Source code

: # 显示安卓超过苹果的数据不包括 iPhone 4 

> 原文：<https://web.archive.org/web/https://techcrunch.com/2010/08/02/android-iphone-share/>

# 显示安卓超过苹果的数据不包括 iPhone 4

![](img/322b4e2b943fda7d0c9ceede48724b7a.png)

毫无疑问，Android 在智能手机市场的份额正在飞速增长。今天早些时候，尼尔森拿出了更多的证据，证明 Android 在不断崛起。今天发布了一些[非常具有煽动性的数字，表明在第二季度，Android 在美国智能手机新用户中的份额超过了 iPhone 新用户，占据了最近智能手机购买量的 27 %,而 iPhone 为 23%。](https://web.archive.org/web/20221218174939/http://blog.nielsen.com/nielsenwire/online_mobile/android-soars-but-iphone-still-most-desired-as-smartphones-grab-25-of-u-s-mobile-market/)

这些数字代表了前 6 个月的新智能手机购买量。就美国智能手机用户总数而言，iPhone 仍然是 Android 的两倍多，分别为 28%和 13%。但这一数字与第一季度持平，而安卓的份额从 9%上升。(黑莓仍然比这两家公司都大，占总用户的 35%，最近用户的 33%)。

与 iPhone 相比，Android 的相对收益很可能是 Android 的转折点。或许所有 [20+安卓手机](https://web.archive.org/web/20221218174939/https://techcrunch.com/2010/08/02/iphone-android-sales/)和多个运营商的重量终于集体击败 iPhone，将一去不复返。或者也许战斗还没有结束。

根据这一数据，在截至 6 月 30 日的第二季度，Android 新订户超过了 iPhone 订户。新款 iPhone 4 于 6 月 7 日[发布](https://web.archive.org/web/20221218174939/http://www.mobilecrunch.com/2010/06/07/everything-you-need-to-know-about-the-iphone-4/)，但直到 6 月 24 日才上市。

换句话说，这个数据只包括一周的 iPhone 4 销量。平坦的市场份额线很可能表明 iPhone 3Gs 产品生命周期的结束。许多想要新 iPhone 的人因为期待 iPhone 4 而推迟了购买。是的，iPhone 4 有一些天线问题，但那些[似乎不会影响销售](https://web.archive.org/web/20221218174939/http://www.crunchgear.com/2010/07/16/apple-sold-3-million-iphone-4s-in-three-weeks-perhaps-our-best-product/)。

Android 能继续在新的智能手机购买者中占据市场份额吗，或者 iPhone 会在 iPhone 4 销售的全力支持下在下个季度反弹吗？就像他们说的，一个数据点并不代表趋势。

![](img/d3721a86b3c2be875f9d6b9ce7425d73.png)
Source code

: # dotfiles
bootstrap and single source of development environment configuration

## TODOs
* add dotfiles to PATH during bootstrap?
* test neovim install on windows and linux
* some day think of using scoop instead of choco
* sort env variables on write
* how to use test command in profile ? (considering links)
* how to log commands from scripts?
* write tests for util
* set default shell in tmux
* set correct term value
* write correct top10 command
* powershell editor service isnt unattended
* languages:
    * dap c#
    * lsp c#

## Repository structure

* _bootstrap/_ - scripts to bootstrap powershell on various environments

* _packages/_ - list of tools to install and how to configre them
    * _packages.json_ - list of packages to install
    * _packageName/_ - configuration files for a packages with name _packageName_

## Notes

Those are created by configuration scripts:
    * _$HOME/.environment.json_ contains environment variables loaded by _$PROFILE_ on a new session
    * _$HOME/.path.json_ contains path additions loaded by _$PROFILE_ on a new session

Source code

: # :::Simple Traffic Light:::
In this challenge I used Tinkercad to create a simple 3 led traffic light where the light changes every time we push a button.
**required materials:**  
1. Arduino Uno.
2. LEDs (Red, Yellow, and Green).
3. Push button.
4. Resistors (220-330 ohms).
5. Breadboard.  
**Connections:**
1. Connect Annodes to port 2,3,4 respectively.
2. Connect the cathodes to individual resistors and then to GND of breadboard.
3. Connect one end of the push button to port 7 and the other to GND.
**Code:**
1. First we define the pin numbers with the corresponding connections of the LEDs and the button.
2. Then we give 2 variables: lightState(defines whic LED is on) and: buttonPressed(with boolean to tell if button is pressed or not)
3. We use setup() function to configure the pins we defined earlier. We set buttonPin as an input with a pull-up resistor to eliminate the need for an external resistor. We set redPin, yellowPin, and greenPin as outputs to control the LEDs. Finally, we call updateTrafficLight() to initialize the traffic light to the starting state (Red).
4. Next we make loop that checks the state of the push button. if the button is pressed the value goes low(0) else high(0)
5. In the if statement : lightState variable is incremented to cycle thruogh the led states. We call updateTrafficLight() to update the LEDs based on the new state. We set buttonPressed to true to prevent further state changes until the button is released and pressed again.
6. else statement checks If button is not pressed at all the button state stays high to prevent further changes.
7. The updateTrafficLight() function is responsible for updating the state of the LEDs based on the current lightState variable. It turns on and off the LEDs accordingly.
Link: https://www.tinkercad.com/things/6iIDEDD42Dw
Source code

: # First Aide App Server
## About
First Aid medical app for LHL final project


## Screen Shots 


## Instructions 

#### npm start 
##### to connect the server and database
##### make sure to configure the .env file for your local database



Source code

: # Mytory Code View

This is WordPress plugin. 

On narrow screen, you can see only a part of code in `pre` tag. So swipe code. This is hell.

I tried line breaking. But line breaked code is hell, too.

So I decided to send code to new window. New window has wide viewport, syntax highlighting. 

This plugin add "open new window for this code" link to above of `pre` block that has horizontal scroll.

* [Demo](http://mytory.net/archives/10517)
==*==
What is required: Return every line of the data unchanged.

Task answer:
Source code

: # 显示安卓超过苹果的数据不包括 iPhone 4 

> 原文：<https://web.archive.org/web/https://techcrunch.com/2010/08/02/android-iphone-share/>

# 显示安卓超过苹果的数据不包括 iPhone 4

![](img/322b4e2b943fda7d0c9ceede48724b7a.png)

毫无疑问，Android 在智能手机市场的份额正在飞速增长。今天早些时候，尼尔森拿出了更多的证据，证明 Android 在不断崛起。今天发布了一些[非常具有煽动性的数字，表明在第二季度，Android 在美国智能手机新用户中的份额超过了 iPhone 新用户，占据了最近智能手机购买量的 27 %,而 iPhone 为 23%。](https://web.archive.org/web/20221218174939/http://blog.nielsen.com/nielsenwire/online_mobile/android-soars-but-iphone-still-most-desired-as-smartphones-grab-25-of-u-s-mobile-market/)

这些数字代表了前 6 个月的新智能手机购买量。就美国智能手机用户总数而言，iPhone 仍然是 Android 的两倍多，分别为 28%和 13%。但这一数字与第一季度持平，而安卓的份额从 9%上升。(黑莓仍然比这两家公司都大，占总用户的 35%，最近用户的 33%)。

与 iPhone 相比，Android 的相对收益很可能是 Android 的转折点。或许所有 [20+安卓手机](https://web.archive.org/web/20221218174939/https://techcrunch.com/2010/08/02/iphone-android-sales/)和多个运营商的重量终于集体击败 iPhone，将一去不复返。或者也许战斗还没有结束。

根据这一数据，在截至 6 月 30 日的第二季度，Android 新订户超过了 iPhone 订户。新款 iPhone 4 于 6 月 7 日[发布](https://web.archive.org/web/20221218174939/http://www.mobilecrunch.com/2010/06/07/everything-you-need-to-know-about-the-iphone-4/)，但直到 6 月 24 日才上市。

换句话说，这个数据只包括一周的 iPhone 4 销量。平坦的市场份额线很可能表明 iPhone 3Gs 产品生命周期的结束。许多想要新 iPhone 的人因为期待 iPhone 4 而推迟了购买。是的，iPhone 4 有一些天线问题，但那些[似乎不会影响销售](https://web.archive.org/web/20221218174939/http://www.crunchgear.com/2010/07/16/apple-sold-3-million-iphone-4s-in-three-weeks-perhaps-our-best-product/)。

Android 能继续在新的智能手机购买者中占据市场份额吗，或者 iPhone 会在 iPhone 4 销售的全力支持下在下个季度反弹吗？就像他们说的，一个数据点并不代表趋势。

![](img/d3721a86b3c2be875f9d6b9ce7425d73.png)
Source code

: # dotfiles
bootstrap and single source of development environment configuration

## TODOs
* add dotfiles to PATH during bootstrap?
* test neovim install on windows and linux
* some day think of using scoop instead of choco
* sort env variables on write
* how to use test command in profile ? (considering links)
* how to log commands from scripts?
* write tests for util
* set default shell in tmux
* set correct term value
* write correct top10 command
* powershell editor service isnt unattended
* languages:
    * dap c#
    * lsp c#

## Repository structure

* _bootstrap/_ - scripts to bootstrap powershell on various environments

* _packages/_ - list of tools to install and how to configre them
    * _packages.json_ - list of packages to install
    * _packageName/_ - configuration files for a packages with name _packageName_

## Notes

Those are created by configuration scripts:
    * _$HOME/.environment.json_ contains environment variables loaded by _$PROFILE_ on a new session
    * _$HOME/.path.json_ contains path additions loaded by _$PROFILE_ on a new session

Source code

: # :::Simple Traffic Light:::
In this challenge I used Tinkercad to create a simple 3 led traffic light where the light changes every time we push a button.
**required materials:**  
1. Arduino Uno.
2. LEDs (Red, Yellow, and Green).
3. Push button.
4. Resistors (220-330 ohms).
5. Breadboard.  
**Connections:**
1. Connect Annodes to port 2,3,4 respectively.
2. Connect the cathodes to individual resistors and then to GND of breadboard.
3. Connect one end of the push button to port 7 and the other to GND.
**Code:**
1. First we define the pin numbers with the corresponding connections of the LEDs and the button.
2. Then we give 2 variables: lightState(defines whic LED is on) and: buttonPressed(with boolean to tell if button is pressed or not)
3. We use setup() function to configure the pins we defined earlier. We set buttonPin as an input with a pull-up resistor to eliminate the need for an external resistor. We set redPin, yellowPin, and greenPin as outputs to control the LEDs. Finally, we call updateTrafficLight() to initialize the traffic light to the starting state (Red).
4. Next we make loop that checks the state of the push button. if the button is pressed the value goes low(0) else high(0)
5. In the if statement : lightState variable is incremented to cycle thruogh the led states. We call updateTrafficLight() to update the LEDs based on the new state. We set buttonPressed to true to prevent further state changes until the button is released and pressed again.
6. else statement checks If button is not pressed at all the button state stays high to prevent further changes.
7. The updateTrafficLight() function is responsible for updating the state of the LEDs based on the current lightState variable. It turns on and off the LEDs accordingly.
Link: https://www.tinkercad.com/things/6iIDEDD42Dw
Source code

: # First Aide App Server
## About
First Aid medical app for LHL final project


## Screen Shots 


## Instructions 

#### npm start 
##### to connect the server and database
##### make sure to configure the .env file for your local database



Source code

: # Mytory Code View

This is WordPress plugin. 

On narrow screen, you can see only a part of code in `pre` tag. So swipe code. This is hell.

I tried line breaking. But line breaked code is hell, too.

So I decided to send code to new window. New window has wide viewport, syntax highlighting. 

This plugin add "open new window for this code" link to above of `pre` block that has horizontal scroll.

* [Demo](http://mytory.net/archives/10517)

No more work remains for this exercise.